As a general rule, whenever you are tempted to insert an abstract type 
(including type unions) into the type parameter position of a formal method 
argument--which is to say, `x::SomeType{ThisTypeIsAbstract}`, you want to 
transform that into a type parameter of the method instead, so 
`f{T<:ThisTypeIsAbstract}(..., x::SomeType{T}, ...)`.

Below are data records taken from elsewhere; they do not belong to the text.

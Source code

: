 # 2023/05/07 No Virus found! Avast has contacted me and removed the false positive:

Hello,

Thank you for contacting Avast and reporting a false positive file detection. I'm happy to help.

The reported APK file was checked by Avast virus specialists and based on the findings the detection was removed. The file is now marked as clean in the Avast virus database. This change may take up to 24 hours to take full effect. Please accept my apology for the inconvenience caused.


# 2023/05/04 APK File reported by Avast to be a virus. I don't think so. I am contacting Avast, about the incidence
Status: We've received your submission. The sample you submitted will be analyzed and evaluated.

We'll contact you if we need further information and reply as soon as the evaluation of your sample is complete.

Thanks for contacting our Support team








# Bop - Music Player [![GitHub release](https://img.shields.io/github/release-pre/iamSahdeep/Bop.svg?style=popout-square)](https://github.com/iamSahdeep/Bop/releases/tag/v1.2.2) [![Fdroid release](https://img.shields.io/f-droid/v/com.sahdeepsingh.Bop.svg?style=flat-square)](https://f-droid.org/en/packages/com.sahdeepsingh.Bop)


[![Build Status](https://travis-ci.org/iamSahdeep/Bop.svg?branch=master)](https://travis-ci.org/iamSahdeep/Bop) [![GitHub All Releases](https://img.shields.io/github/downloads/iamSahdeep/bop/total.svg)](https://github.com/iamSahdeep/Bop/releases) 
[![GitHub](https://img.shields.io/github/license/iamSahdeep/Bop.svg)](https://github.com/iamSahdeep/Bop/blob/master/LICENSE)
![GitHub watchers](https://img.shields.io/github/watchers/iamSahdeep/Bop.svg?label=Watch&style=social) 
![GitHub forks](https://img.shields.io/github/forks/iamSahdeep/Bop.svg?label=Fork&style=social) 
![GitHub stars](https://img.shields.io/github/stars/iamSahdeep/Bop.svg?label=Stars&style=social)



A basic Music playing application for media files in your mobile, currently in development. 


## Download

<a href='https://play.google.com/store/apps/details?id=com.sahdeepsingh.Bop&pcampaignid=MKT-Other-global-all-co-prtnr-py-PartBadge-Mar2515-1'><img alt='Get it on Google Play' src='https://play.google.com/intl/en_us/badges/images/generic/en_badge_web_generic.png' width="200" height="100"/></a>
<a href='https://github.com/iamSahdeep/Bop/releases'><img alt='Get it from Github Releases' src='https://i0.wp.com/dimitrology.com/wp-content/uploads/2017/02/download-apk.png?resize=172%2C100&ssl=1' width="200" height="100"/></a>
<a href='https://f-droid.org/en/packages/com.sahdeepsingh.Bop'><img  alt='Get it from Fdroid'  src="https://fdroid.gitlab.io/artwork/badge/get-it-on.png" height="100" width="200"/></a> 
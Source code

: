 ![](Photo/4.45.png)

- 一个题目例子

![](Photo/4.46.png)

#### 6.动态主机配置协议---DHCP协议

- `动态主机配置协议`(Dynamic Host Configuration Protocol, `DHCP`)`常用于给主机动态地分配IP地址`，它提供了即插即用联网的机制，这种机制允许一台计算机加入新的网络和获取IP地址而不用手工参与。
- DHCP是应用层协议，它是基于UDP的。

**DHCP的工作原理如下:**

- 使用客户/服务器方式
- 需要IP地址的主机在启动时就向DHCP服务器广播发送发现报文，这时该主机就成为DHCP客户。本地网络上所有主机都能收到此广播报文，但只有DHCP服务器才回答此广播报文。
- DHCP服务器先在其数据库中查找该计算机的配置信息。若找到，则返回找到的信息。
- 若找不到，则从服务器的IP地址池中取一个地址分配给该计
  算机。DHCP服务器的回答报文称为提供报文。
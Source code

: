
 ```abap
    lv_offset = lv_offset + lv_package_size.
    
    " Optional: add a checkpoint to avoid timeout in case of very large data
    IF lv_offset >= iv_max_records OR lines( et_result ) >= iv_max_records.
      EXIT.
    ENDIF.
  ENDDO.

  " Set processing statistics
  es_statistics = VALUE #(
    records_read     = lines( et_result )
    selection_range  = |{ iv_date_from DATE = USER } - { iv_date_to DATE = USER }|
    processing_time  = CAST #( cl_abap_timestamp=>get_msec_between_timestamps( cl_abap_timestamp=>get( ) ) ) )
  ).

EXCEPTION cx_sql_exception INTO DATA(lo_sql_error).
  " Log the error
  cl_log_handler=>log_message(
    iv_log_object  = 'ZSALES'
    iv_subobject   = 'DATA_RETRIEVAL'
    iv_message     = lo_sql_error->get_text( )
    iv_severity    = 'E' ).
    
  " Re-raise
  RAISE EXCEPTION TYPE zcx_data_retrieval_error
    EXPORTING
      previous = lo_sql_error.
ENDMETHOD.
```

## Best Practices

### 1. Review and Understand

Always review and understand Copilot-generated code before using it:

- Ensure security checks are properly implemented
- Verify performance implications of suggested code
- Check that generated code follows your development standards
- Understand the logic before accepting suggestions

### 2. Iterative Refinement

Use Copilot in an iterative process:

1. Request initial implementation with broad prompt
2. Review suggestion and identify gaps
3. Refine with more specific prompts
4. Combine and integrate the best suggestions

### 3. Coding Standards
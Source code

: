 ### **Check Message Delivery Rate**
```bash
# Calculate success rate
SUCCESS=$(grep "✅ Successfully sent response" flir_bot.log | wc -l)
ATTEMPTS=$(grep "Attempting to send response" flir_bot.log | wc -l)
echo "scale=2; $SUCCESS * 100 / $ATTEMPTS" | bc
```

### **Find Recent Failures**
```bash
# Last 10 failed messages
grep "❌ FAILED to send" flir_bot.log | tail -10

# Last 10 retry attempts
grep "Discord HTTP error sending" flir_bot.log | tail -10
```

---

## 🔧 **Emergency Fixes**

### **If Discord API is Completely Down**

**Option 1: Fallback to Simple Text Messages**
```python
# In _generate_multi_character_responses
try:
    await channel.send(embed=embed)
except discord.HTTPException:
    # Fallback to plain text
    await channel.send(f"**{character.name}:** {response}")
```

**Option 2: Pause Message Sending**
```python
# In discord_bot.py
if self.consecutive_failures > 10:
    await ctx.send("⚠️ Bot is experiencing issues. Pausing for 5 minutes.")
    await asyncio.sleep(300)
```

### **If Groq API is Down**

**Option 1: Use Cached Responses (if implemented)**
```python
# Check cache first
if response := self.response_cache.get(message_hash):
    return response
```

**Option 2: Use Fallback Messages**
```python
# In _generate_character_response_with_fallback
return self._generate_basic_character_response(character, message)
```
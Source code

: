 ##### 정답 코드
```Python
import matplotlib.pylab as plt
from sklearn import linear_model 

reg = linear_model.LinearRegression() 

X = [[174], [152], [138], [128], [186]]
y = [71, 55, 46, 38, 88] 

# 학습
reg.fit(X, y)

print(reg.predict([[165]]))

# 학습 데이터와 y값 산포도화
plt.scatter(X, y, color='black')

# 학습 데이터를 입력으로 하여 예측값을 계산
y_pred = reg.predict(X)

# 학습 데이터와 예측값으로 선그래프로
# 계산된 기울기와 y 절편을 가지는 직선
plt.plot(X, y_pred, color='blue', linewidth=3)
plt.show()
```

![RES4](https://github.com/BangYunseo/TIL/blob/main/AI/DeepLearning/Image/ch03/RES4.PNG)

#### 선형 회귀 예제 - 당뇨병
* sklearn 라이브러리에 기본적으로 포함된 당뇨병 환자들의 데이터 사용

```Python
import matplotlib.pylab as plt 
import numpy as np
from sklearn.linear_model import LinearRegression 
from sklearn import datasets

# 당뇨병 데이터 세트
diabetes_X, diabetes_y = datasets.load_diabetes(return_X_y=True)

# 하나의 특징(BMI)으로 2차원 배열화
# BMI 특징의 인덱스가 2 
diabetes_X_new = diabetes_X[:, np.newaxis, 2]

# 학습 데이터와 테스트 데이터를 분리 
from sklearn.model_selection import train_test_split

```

On Thursday, April 2, 2015 at 3:37:13 PM UTC-5, Michael Francis wrote:
>
> Nice, that will go a long way to solving the issue I have. 
>
> Thanks!
>
> On Thursday, April 2, 2015 at 4:30:57 PM UTC-4, Patrick O'Leary wrote:
>>
>> However, you can define
>>
>> f{T<:Union(Int64, Float64)}(v::Vector{T}) = v
>>
>> to cover that case with a single method definition.
>>
>> On Thursday, April 2, 2015 at 3:28:34 PM UTC-5, Michael Francis wrote:
>>>
>>> Thanks, that is what I suspected. 
>>>
>>> On Thursday, April 2, 2015 at 4:13:31 PM UTC-4, Mauro wrote:
>>>>
>>>> Types in Julia are invariant: 
>>>>
>>>> If T1<:T2 is true 
>>>> then A1{T1}<:A1{T2} is false (unless T1==T2). 
>>>>
>>>> Now setting T1=Float64 and T2=Union( Int64, Float64) means 
>>>> Vector{Float64}<:Vector{Union( Int64, Float64)} is false.  Thus the no 
>>>> method error. 
>>>>
>>>> On Thu, 2015-04-02 at 21:32, Michael Francis <[email protected]> 
>>>> wrote: 
>>>> > Is the following expected behavior for union types, I'm assuming yes 
>>>> ? 
>>>> > 
>>>> > v = Union( Int64,Float64 )[] 
>>>> > push!( v, 1.2) 
>>>> > push!( v, 1)   # works 
>>>> > 
>>>> > f( v::Union(Int64,Float64)...) = v 
>>>> > f( [ 1.2 ]...) # Works 
>>>> > 
>>>> > f( v::Vector{Union( Int64, Float64)}) = v 
>>>> > f( [ 1.2 ])    # 'f' has not method matching f(::Array{Float64,1}) 
>>>> > 
>>>> > At first glance I'd expect the last case to work as well.